L'homo indianicus n'existe pas plus que l'homo economicus

parJean-Joseph BOILLOT , co-chairman du Euro-India group (EIEBG), conseiller au club du CEPII, chercheur associé à l'IRIS 

Articles de la revue France Forum

L'Inde cherche un modèle économique qui sera peut-être, un jour, un modèle universel.

Au XVIIIe, les pères fondateurs de la science économique prévoyaient une loi d’airain de la croissance stationnaire, soit du fait de la démographie (Malthus), soit du fait des rendements décroissants du capital (Ricardo). Puis, au XIXe siècle, a surgi le courant des forces productives, illimitées, à la condition de sortir du capitalisme (Marx) ou de le rénover en permanence sous peine de sclérose (Schumpeter). Pourtant, aucun n’aurait pu imaginer l’extraordinaire expansion de l’économie mondiale au rythme de 4 à 5 % par an après la Deuxième Guerre mondiale. Et encore moins l’explosion de la croissance dans les pays émergents au tournant du siècle dernier, avec des taux de croissance frisant les 10 % comme en Chine1. Au point que l’Inde elle-même s’est mise à rêver au « double digit growth rate » après avoir atteint 8 % de croissance annuelle au cours de son 10e plan quinquennal (2002-2007). C’est le même mythe économique qui a servi de slogan électoral à l’actuel Premier ministre, Narendra Modi, pour conquérir le pouvoir d’une main de maître après des décennies de règne du Congrès national indien. Les promesses de Modi étaient : un volontarisme du leadership, un pays « nettoyé » de la corruption et de la bureaucratie et dynamisé par la perspective d’une « Inde aux hindous » (Hindutva), s’appuyant sur les « esprits animaux » des grandes castes marchandes que sont notamment les groupes Marwari ou Gujarati. L’« opération démonétisation » de novembre 2016, puis l’introduction chaotique de la Goods and Services Tax (équivalent de la TVA) en juillet 2017 ont stoppé net le cycle de reprise de l’économie qui ne cesse, depuis quelques mois, d’osciller entre 6 et 7 % de croissance, mais au prix d’une croissance sans emploi et de dégâts environnementaux. On commence à douter de l’avenir de cette économie, d’autant que la guerre idéologique lancée contre les minorités religieuses ou le camp séculariste semble traduire le glissement d’un agenda économique vers un agenda politique identitaire très dangereux pour la stabilité de la démocratie indienne. 

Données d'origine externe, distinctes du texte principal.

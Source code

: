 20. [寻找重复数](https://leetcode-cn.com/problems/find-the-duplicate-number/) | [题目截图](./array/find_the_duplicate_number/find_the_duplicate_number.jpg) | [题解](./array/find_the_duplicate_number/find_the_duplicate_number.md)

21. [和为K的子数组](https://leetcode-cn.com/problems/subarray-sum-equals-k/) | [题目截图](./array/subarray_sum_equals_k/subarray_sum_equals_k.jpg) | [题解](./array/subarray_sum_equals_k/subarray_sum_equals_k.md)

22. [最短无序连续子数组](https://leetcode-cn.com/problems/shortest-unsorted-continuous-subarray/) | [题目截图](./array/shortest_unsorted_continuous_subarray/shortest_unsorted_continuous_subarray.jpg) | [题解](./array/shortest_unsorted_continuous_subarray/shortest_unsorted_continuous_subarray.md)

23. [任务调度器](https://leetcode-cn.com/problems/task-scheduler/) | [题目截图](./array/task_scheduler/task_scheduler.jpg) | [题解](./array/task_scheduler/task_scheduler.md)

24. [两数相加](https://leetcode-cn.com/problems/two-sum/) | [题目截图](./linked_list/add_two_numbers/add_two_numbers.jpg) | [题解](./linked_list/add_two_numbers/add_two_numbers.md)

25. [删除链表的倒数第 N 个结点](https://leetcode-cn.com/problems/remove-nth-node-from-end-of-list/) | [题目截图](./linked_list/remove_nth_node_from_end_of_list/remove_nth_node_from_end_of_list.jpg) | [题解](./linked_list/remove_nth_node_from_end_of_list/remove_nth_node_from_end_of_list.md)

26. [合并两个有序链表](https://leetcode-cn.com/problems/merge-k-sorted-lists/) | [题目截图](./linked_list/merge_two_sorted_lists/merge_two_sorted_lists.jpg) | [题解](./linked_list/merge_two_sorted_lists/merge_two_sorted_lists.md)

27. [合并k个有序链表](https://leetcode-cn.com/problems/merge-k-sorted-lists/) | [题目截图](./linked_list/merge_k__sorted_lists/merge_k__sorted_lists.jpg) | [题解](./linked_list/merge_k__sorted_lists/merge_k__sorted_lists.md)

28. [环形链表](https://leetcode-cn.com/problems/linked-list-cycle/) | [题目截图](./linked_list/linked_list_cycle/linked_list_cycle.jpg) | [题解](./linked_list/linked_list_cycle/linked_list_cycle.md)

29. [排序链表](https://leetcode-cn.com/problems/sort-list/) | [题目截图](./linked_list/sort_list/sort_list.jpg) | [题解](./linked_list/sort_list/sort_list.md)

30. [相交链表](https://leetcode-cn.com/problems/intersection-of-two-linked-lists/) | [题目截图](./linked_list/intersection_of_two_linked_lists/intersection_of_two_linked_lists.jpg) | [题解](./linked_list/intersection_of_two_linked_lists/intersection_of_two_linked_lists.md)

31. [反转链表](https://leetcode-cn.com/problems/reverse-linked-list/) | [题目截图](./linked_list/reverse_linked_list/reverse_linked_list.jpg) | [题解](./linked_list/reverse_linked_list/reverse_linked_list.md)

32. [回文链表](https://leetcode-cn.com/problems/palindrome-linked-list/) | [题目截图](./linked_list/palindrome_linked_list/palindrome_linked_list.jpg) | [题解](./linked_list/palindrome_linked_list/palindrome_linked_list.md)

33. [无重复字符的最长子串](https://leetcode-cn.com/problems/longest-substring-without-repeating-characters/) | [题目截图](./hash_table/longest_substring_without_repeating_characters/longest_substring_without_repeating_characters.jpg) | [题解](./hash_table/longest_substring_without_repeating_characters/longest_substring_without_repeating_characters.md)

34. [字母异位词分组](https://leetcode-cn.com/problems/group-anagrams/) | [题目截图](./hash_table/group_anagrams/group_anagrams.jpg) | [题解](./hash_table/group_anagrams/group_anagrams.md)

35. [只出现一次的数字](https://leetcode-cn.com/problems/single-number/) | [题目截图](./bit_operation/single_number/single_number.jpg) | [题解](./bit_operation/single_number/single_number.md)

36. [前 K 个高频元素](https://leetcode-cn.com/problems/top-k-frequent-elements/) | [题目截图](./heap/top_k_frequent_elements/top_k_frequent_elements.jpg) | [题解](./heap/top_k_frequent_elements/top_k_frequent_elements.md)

CASSER LES SCHÉMAS LINÉAIRES. Comment esquisser alors l’avenir économique du pays ? Les marchés financiers et le Fonds monétaire international achètent toujours (ou vendent plutôt) la perspective d’une croissance forte – autour de 7 à 8 % par an – dans les prochaines décennies.

Ce genre de scénario linéaire laisse dubitatif. Il serait peut-être temps de déconstruire cette fameuse « gouvernance par les nombres » dont parle le philosophe Alain Supiot ou encore de comprendre que la religion de la croissance n’est peut-être pas l’horizon indépassable de l’humanité. Sans compter qu’on sait désormais à quel point la mesure de la richesse, ou plutôt du développement, par l’indicateur du PIB est de plus en plus trompeuse et dangereuse. Deux facteurs jouent un rôle majeur dans tout exercice de prospective économique.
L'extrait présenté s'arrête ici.